- _DATA PROVIDED_:
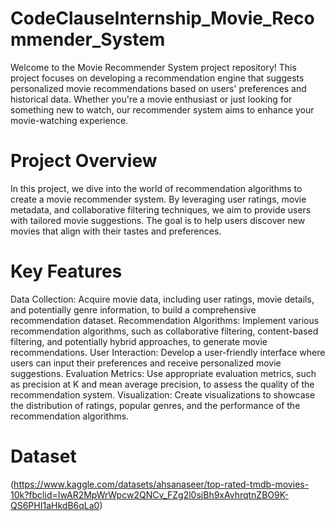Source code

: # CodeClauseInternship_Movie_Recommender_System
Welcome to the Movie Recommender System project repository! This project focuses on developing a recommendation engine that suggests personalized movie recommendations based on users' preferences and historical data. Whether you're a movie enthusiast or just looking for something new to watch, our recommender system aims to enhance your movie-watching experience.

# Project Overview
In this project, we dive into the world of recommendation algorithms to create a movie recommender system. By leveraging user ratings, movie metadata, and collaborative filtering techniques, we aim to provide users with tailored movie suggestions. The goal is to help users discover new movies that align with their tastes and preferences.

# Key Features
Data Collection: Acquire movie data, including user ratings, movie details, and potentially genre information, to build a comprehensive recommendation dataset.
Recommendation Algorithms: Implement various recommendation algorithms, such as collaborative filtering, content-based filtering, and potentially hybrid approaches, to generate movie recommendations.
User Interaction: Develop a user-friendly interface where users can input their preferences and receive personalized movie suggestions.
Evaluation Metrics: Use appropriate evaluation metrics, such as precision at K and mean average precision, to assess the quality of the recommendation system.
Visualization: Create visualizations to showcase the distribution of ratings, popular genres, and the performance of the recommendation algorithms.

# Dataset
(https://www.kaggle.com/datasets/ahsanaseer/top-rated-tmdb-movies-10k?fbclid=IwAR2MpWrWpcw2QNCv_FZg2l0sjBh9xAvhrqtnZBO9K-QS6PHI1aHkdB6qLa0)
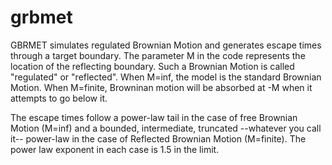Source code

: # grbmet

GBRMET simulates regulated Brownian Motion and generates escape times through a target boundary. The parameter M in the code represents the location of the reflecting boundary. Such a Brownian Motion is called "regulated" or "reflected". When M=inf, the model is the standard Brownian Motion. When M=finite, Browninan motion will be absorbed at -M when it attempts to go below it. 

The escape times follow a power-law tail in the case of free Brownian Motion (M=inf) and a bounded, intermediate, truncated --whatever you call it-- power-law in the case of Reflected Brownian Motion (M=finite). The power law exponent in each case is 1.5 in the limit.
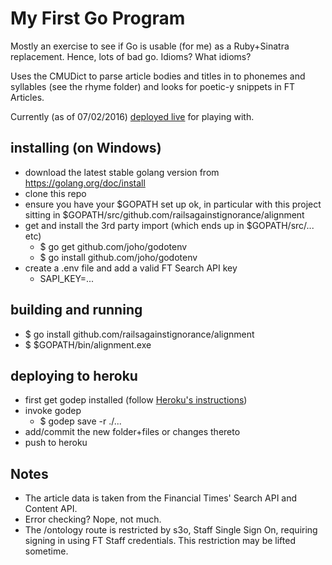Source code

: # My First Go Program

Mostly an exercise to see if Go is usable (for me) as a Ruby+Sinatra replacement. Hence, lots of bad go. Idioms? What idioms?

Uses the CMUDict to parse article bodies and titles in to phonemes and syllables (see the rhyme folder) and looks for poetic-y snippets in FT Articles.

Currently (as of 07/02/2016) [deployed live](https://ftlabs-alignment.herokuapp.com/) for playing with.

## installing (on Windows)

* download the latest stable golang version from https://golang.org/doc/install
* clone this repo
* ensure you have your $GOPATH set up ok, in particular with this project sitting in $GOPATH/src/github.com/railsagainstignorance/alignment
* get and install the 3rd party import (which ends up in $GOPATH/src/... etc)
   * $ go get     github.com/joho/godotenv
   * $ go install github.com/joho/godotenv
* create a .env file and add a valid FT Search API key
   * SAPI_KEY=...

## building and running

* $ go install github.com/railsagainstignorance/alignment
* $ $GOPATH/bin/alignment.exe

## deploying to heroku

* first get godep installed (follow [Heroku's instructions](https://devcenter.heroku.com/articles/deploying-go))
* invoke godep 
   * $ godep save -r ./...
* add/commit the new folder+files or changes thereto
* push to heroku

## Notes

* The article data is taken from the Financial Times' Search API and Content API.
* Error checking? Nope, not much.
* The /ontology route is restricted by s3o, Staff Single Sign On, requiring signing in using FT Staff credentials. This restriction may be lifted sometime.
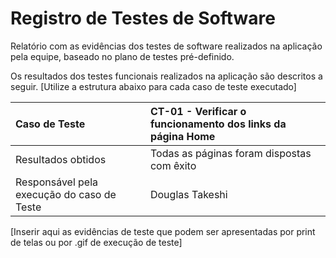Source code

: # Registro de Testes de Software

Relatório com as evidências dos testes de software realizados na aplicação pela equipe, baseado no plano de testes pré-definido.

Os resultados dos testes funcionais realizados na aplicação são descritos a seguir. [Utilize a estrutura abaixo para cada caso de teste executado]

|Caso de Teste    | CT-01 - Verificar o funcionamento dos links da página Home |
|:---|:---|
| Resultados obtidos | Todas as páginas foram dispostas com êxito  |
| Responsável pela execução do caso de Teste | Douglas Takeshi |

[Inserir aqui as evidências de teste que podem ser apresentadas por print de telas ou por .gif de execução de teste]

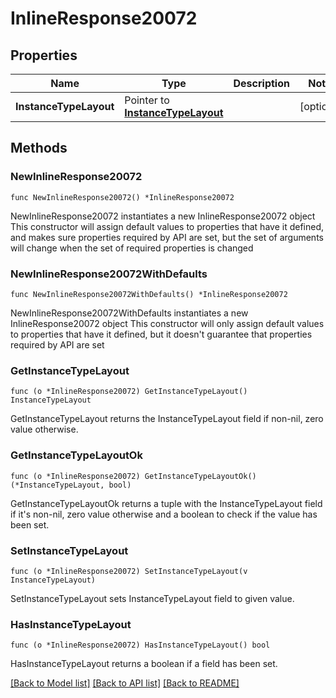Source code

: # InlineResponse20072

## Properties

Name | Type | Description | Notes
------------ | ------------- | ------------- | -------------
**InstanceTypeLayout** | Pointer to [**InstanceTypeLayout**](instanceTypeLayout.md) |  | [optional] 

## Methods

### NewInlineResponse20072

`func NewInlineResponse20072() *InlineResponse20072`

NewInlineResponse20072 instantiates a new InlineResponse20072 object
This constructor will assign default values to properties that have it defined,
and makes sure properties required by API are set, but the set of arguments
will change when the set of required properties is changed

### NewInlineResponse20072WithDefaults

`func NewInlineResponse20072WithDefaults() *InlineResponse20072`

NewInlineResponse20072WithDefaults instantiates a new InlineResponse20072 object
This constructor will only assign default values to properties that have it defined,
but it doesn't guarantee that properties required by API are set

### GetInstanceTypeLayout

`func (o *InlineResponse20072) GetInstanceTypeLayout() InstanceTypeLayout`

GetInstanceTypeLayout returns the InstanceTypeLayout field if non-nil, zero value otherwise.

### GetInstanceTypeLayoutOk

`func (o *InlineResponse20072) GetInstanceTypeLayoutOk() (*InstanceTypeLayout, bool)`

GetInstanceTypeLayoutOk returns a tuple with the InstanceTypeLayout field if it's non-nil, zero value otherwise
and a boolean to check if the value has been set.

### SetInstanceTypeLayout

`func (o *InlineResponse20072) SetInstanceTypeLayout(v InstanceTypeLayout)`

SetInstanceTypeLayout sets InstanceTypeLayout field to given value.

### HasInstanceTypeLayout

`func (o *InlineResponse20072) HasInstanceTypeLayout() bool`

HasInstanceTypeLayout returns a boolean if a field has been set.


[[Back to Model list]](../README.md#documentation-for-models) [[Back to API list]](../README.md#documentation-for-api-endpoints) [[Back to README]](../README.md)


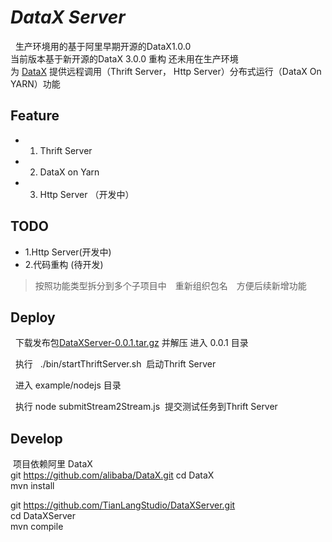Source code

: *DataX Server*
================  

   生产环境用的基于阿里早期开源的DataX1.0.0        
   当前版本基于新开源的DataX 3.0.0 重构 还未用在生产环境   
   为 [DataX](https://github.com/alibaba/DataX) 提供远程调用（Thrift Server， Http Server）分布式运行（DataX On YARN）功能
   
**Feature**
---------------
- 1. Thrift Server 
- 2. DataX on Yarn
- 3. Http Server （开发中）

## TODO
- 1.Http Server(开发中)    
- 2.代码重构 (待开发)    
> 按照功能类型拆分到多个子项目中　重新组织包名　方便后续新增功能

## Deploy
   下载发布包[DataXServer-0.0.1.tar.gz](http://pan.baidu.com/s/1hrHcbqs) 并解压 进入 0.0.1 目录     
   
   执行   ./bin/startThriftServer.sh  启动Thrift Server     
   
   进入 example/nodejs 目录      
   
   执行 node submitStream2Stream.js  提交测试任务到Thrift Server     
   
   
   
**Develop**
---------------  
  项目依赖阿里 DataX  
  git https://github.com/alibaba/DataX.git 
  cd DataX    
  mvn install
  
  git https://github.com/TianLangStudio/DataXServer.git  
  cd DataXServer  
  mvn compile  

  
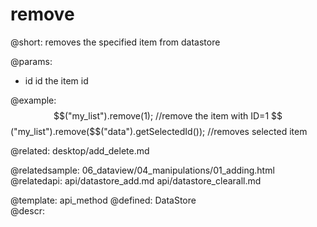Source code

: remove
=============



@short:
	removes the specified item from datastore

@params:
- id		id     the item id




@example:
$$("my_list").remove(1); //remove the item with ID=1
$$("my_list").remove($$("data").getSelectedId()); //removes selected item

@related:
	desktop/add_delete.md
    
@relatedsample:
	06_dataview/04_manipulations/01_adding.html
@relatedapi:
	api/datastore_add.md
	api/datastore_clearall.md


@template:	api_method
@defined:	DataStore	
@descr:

- _DESCRIPTION OF THE TASK_: Check each line of the listing above, and copy it if it contains the word "deploying".

- _SOLUTION FOR THIS TASK_:
## deploying to heroku
* first get godep installed (follow [Heroku's instructions](https://devcenter.heroku.com/articles/deploying-go))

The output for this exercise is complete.